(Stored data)
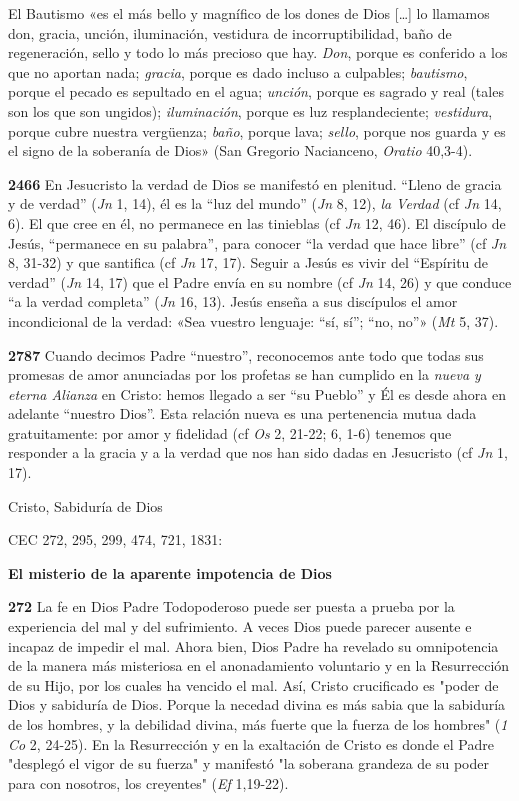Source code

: \documentclass[]{article}
\begin{document}
El Bautismo «es el más bello y magnífico de los dones de Dios [\ldots{}]
lo llamamos don, gracia, unción, iluminación, vestidura de
incorruptibilidad, baño de regeneración, sello y todo lo más precioso
que hay. \emph{Don}, porque es conferido a los que no aportan nada;
\emph{gracia}, porque es dado incluso a culpables; \emph{bautismo},
porque el pecado es sepultado en el agua; \emph{unción}, porque es
sagrado y real (tales son los que son ungidos); \emph{iluminación},
porque es luz resplandeciente; \emph{vestidura}, porque cubre nuestra
vergüenza; \emph{baño}, porque lava; \emph{sello}, porque nos guarda y
es el signo de la soberanía de Dios» (San Gregorio Nacianceno,
\emph{Oratio} 40,3-4).

\textbf{2466} En Jesucristo la verdad de Dios se manifestó en plenitud.
``Lleno de gracia y de verdad'' (\emph{Jn} 1, 14), él es la ``luz del
mundo'' (\emph{Jn} 8, 12), \emph{la Verdad} (cf \emph{Jn} 14, 6). El que
cree en él, no permanece en las tinieblas (cf \emph{Jn} 12, 46). El
discípulo de Jesús, ``permanece en su palabra'', para conocer ``la
verdad que hace libre'' (cf \emph{Jn} 8, 31-32) y que santifica (cf
\emph{Jn} 17, 17). Seguir a Jesús es vivir del ``Espíritu de verdad''
(\emph{Jn} 14, 17) que el Padre envía en su nombre (cf \emph{Jn} 14, 26)
y que conduce ``a la verdad completa'' (\emph{Jn} 16, 13). Jesús enseña
a sus discípulos el amor incondicional de la verdad: «Sea vuestro
lenguaje: ``sí, sí''; ``no, no''» (\emph{Mt} 5, 37).

\textbf{2787} Cuando decimos Padre ``nuestro'', reconocemos ante todo
que todas sus promesas de amor anunciadas por los profetas se han
cumplido en la \emph{nueva y eterna Alianza} en Cristo: hemos llegado a
ser ``su Pueblo'' y Él es desde ahora en adelante ``nuestro Dios''. Esta
relación nueva es una pertenencia mutua dada gratuitamente: por amor y
fidelidad (cf \emph{Os} 2, 21-22; 6, 1-6) tenemos que responder a la
gracia y a la verdad que nos han sido dadas en Jesucristo (cf \emph{Jn}
1, 17).

Cristo, Sabiduría de Dios

CEC 272, 295, 299, 474, 721, 1831:

\textbf{El misterio de la aparente impotencia de Dios}

\textbf{272} La fe en Dios Padre Todopoderoso puede ser puesta a prueba
por la experiencia del mal y del sufrimiento. A veces Dios puede parecer
ausente e incapaz de impedir el mal. Ahora bien, Dios Padre ha revelado
su omnipotencia de la manera más misteriosa en el anonadamiento
voluntario y en la Resurrección de su Hijo, por los cuales ha vencido el
mal. Así, Cristo crucificado es "poder de Dios y sabiduría de Dios.
Porque la necedad divina es más sabia que la sabiduría de los hombres, y
la debilidad divina, más fuerte que la fuerza de los hombres" (\emph{1
Co} 2, 24-25). En la Resurrección y en la exaltación de Cristo es donde
el Padre "desplegó el vigor de su fuerza" y manifestó "la soberana
grandeza de su poder para con nosotros, los creyentes" (\emph{Ef}
1,19-22).
\end{document}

→ HOW TO COMPLETE THIS TASK: Pull out every line above that holds the word "vestidura".

→ ANSWER SECTION:
lo llamamos don, gracia, unción, iluminación, vestidura de
porque es luz resplandeciente; \emph{vestidura}, porque cubre nuestra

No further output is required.